### [Try it]
The reply should contain every entry below exactly as written, with no images.

Collected data:
* * * *

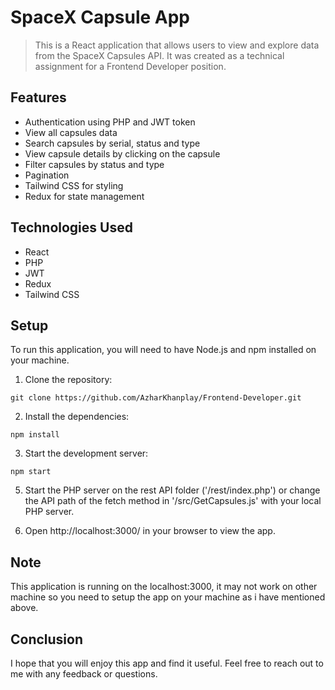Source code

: # SpaceX Capsule App
> This is a React application that allows users to view and explore data from the SpaceX Capsules API. It was created as a technical assignment for a Frontend Developer position.

## Features
- Authentication using PHP and JWT token
- View all capsules data
- Search capsules by serial, status and type
- View capsule details by clicking on the capsule
- Filter capsules by status and type
- Pagination
- Tailwind CSS for styling
- Redux for state management

## Technologies Used
- React
- PHP
- JWT
- Redux
- Tailwind CSS

## Setup
To run this application, you will need to have Node.js and npm installed on your machine.

1. Clone the repository:
```react
git clone https://github.com/AzharKhanplay/Frontend-Developer.git
```
2. Install the dependencies:
```react
npm install
```
3. Start the development server:
```react
npm start
```
5. Start the PHP server on the rest API folder ('/rest/index.php') or change the API path of the fetch method in '/src/GetCapsules.js' with your local PHP server.

5. Open http://localhost:3000/ in your browser to view the app.

## Note
This application is running on the localhost:3000, it may not work on other machine so you need to setup the app on your machine as i have mentioned above.

## Conclusion
I hope that you will enjoy this app and find it useful. Feel free to reach out to me with any feedback or questions.
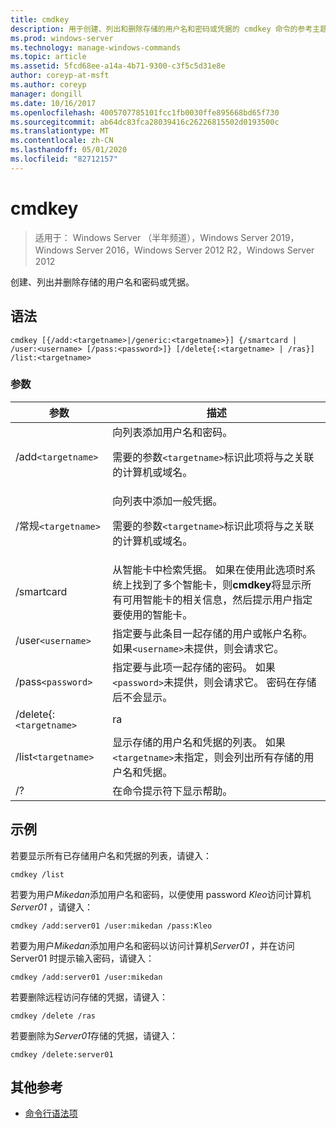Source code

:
 ```yaml
---
title: cmdkey
description: 用于创建、列出和删除存储的用户名和密码或凭据的 cmdkey 命令的参考主题。
ms.prod: windows-server
ms.technology: manage-windows-commands
ms.topic: article
ms.assetid: 5fcd68ee-a14a-4b71-9300-c3f5c5d31e8e
author: coreyp-at-msft
ms.author: coreyp
manager: dongill
ms.date: 10/16/2017
ms.openlocfilehash: 4005707785101fcc1fb0030ffe895668bd65f730
ms.sourcegitcommit: ab64dc83fca28039416c26226815502d0193500c
ms.translationtype: MT
ms.contentlocale: zh-CN
ms.lasthandoff: 05/01/2020
ms.locfileid: "82712157"
---
```

# <a name="cmdkey"></a>cmdkey

> 适用于： Windows Server （半年频道），Windows Server 2019，Windows Server 2016，Windows Server 2012 R2，Windows Server 2012

创建、列出并删除存储的用户名和密码或凭据。

## <a name="syntax"></a>语法

```
cmdkey [{/add:<targetname>|/generic:<targetname>}] {/smartcard | /user:<username> [/pass:<password>]} [/delete{:<targetname> | /ras}] /list:<targetname>
```

### <a name="parameters"></a>参数

| 参数 | 描述 |
| ---------- | ----------- |
| /add`<targetname>` | 向列表添加用户名和密码。<p>需要的参数`<targetname>`标识此项将与之关联的计算机或域名。 |
| /常规`<targetname>` | 向列表中添加一般凭据。<p>需要的参数`<targetname>`标识此项将与之关联的计算机或域名。 |
| /smartcard | 从智能卡中检索凭据。 如果在使用此选项时系统上找到了多个智能卡，则**cmdkey**将显示所有可用智能卡的相关信息，然后提示用户指定要使用的智能卡。 |
| /user`<username>` | 指定要与此条目一起存储的用户或帐户名称。 如果`<username>`未提供，则会请求它。 |
|/pass`<password>` | 指定要与此项一起存储的密码。 如果`<password>`未提供，则会请求它。 密码在存储后不会显示。 |
| /delete{:`<targetname>` | ra | 从列表中删除用户名和密码。 如果`<targetname>`指定了，则会删除该条目。 如果`/ras`指定，则删除存储的远程访问条目。 |
| /list`<targetname>` | 显示存储的用户名和凭据的列表。 如果`<targetname>`未指定，则会列出所有存储的用户名和凭据。 |
| /? | 在命令提示符下显示帮助。 |

## <a name="examples"></a>示例

若要显示所有已存储用户名和凭据的列表，请键入：

```
cmdkey /list
```

若要为用户*Mikedan*添加用户名和密码，以便使用 password *Kleo*访问计算机*Server01* ，请键入：

```
cmdkey /add:server01 /user:mikedan /pass:Kleo
```

若要为用户*Mikedan*添加用户名和密码以访问计算机*Server01* ，并在访问 Server01 时提示输入密码，请键入：

```
cmdkey /add:server01 /user:mikedan
```

若要删除远程访问存储的凭据，请键入：

```
cmdkey /delete /ras
```

若要删除为*Server01*存储的凭据，请键入：

```
cmdkey /delete:server01
```

## <a name="additional-references"></a>其他参考

- [命令行语法项](command-line-syntax-key.md)
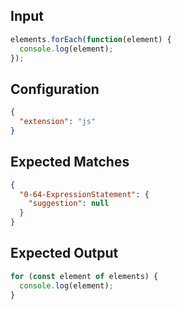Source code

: 
## Input
```javascript input
elements.forEach(function(element) {
  console.log(element);
});
```

## Configuration
```json configuration
{
  "extension": "js"
}
```

## Expected Matches
```json expected matches
{
  "0-64-ExpressionStatement": {
    "suggestion": null
  }
}
```

## Expected Output
```javascript expected output
for (const element of elements) {
  console.log(element);
}
```
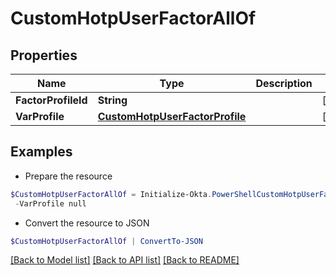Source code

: # CustomHotpUserFactorAllOf
## Properties

Name | Type | Description | Notes
------------ | ------------- | ------------- | -------------
**FactorProfileId** | **String** |  | [optional] 
**VarProfile** | [**CustomHotpUserFactorProfile**](CustomHotpUserFactorProfile.md) |  | [optional] 

## Examples

- Prepare the resource
```powershell
$CustomHotpUserFactorAllOf = Initialize-Okta.PowerShellCustomHotpUserFactorAllOf  -FactorProfileId null `
 -VarProfile null
```

- Convert the resource to JSON
```powershell
$CustomHotpUserFactorAllOf | ConvertTo-JSON
```

[[Back to Model list]](../README.md#documentation-for-models) [[Back to API list]](../README.md#documentation-for-api-endpoints) [[Back to README]](../README.md)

* * * *

### [Your response]
Source code

: # SpaceX Capsule App
> This is a React application that allows users to view and explore data from the SpaceX Capsules API. It was created as a technical assignment for a Frontend Developer position.

## Features
- Authentication using PHP and JWT token
- View all capsules data
- Search capsules by serial, status and type
- View capsule details by clicking on the capsule
- Filter capsules by status and type
- Pagination
- Tailwind CSS for styling
- Redux for state management

## Technologies Used
- React
- PHP
- JWT
- Redux
- Tailwind CSS

## Setup
To run this application, you will need to have Node.js and npm installed on your machine.

1. Clone the repository:
```react
git clone https://github.com/AzharKhanplay/Frontend-Developer.git
```
2. Install the dependencies:
```react
npm install
```
3. Start the development server:
```react
npm start
```
5. Start the PHP server on the rest API folder ('/rest/index.php') or change the API path of the fetch method in '/src/GetCapsules.js' with your local PHP server.

5. Open http://localhost:3000/ in your browser to view the app.

## Note
This application is running on the localhost:3000, it may not work on other machine so you need to setup the app on your machine as i have mentioned above.

## Conclusion
I hope that you will enjoy this app and find it useful. Feel free to reach out to me with any feedback or questions.
Source code

:
 ```yaml
---
title: cmdkey
description: 用于创建、列出和删除存储的用户名和密码或凭据的 cmdkey 命令的参考主题。
ms.prod: windows-server
ms.technology: manage-windows-commands
ms.topic: article
ms.assetid: 5fcd68ee-a14a-4b71-9300-c3f5c5d31e8e
author: coreyp-at-msft
ms.author: coreyp
manager: dongill
ms.date: 10/16/2017
ms.openlocfilehash: 4005707785101fcc1fb0030ffe895668bd65f730
ms.sourcegitcommit: ab64dc83fca28039416c26226815502d0193500c
ms.translationtype: MT
ms.contentlocale: zh-CN
ms.lasthandoff: 05/01/2020
ms.locfileid: "82712157"
---
```

# <a name="cmdkey"></a>cmdkey

> 适用于： Windows Server （半年频道），Windows Server 2019，Windows Server 2016，Windows Server 2012 R2，Windows Server 2012

创建、列出并删除存储的用户名和密码或凭据。

## <a name="syntax"></a>语法

```
cmdkey [{/add:<targetname>|/generic:<targetname>}] {/smartcard | /user:<username> [/pass:<password>]} [/delete{:<targetname> | /ras}] /list:<targetname>
```

### <a name="parameters"></a>参数

| 参数 | 描述 |
| ---------- | ----------- |
| /add`<targetname>` | 向列表添加用户名和密码。<p>需要的参数`<targetname>`标识此项将与之关联的计算机或域名。 |
| /常规`<targetname>` | 向列表中添加一般凭据。<p>需要的参数`<targetname>`标识此项将与之关联的计算机或域名。 |
| /smartcard | 从智能卡中检索凭据。 如果在使用此选项时系统上找到了多个智能卡，则**cmdkey**将显示所有可用智能卡的相关信息，然后提示用户指定要使用的智能卡。 |
| /user`<username>` | 指定要与此条目一起存储的用户或帐户名称。 如果`<username>`未提供，则会请求它。 |
|/pass`<password>` | 指定要与此项一起存储的密码。 如果`<password>`未提供，则会请求它。 密码在存储后不会显示。 |
| /delete{:`<targetname>` | ra | 从列表中删除用户名和密码。 如果`<targetname>`指定了，则会删除该条目。 如果`/ras`指定，则删除存储的远程访问条目。 |
| /list`<targetname>` | 显示存储的用户名和凭据的列表。 如果`<targetname>`未指定，则会列出所有存储的用户名和凭据。 |
| /? | 在命令提示符下显示帮助。 |

## <a name="examples"></a>示例

若要显示所有已存储用户名和凭据的列表，请键入：

```
cmdkey /list
```

若要为用户*Mikedan*添加用户名和密码，以便使用 password *Kleo*访问计算机*Server01* ，请键入：

```
cmdkey /add:server01 /user:mikedan /pass:Kleo
```

若要为用户*Mikedan*添加用户名和密码以访问计算机*Server01* ，并在访问 Server01 时提示输入密码，请键入：

```
cmdkey /add:server01 /user:mikedan
```

若要删除远程访问存储的凭据，请键入：

```
cmdkey /delete /ras
```

若要删除为*Server01*存储的凭据，请键入：

```
cmdkey /delete:server01
```

## <a name="additional-references"></a>其他参考

- [命令行语法项](command-line-syntax-key.md)
Source code

: 
## Input
```javascript input
elements.forEach(function(element) {
  console.log(element);
});
```

## Configuration
```json configuration
{
  "extension": "js"
}
```

## Expected Matches
```json expected matches
{
  "0-64-ExpressionStatement": {
    "suggestion": null
  }
}
```

## Expected Output
```javascript expected output
for (const element of elements) {
  console.log(element);
}
```
Source code

: # CustomHotpUserFactorAllOf
## Properties

Name | Type | Description | Notes
------------ | ------------- | ------------- | -------------
**FactorProfileId** | **String** |  | [optional] 
**VarProfile** | [**CustomHotpUserFactorProfile**](CustomHotpUserFactorProfile.md) |  | [optional] 

## Examples

- Prepare the resource
```powershell
$CustomHotpUserFactorAllOf = Initialize-Okta.PowerShellCustomHotpUserFactorAllOf  -FactorProfileId null `
 -VarProfile null
```

- Convert the resource to JSON
```powershell
$CustomHotpUserFactorAllOf | ConvertTo-JSON
```

[[Back to Model list]](../README.md#documentation-for-models) [[Back to API list]](../README.md#documentation-for-api-endpoints) [[Back to README]](../README.md)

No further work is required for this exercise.